• [The task] If a line in the records below contains the word "with", return that line.

Saved data entries:
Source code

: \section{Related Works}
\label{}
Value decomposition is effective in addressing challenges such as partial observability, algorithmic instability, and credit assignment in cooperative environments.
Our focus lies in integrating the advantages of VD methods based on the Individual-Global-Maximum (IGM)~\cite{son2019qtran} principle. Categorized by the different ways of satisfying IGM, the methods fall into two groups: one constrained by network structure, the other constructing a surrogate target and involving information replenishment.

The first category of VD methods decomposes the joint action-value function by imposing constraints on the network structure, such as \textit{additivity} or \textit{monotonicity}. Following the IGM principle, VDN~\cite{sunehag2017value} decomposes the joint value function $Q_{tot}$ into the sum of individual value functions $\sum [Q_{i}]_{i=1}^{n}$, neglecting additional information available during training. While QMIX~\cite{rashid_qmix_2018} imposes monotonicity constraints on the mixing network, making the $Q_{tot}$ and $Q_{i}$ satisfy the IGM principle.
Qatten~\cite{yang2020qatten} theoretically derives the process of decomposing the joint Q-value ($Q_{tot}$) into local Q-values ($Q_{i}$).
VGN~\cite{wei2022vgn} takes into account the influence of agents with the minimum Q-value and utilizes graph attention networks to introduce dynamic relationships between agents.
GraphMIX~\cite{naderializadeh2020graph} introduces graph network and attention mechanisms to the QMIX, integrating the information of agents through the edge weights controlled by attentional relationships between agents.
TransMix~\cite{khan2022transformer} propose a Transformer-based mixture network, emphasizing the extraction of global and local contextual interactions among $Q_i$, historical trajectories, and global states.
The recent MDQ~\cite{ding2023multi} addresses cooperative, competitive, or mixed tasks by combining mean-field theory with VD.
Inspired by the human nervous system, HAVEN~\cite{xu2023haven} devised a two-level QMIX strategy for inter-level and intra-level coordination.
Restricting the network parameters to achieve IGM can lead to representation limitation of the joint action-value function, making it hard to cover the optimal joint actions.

• [Answer section]
VGN~\cite{wei2022vgn} takes into account the influence of agents with the minimum Q-value and utilizes graph attention networks to introduce dynamic relationships between agents.
The recent MDQ~\cite{ding2023multi} addresses cooperative, competitive, or mixed tasks by combining mean-field theory with VD.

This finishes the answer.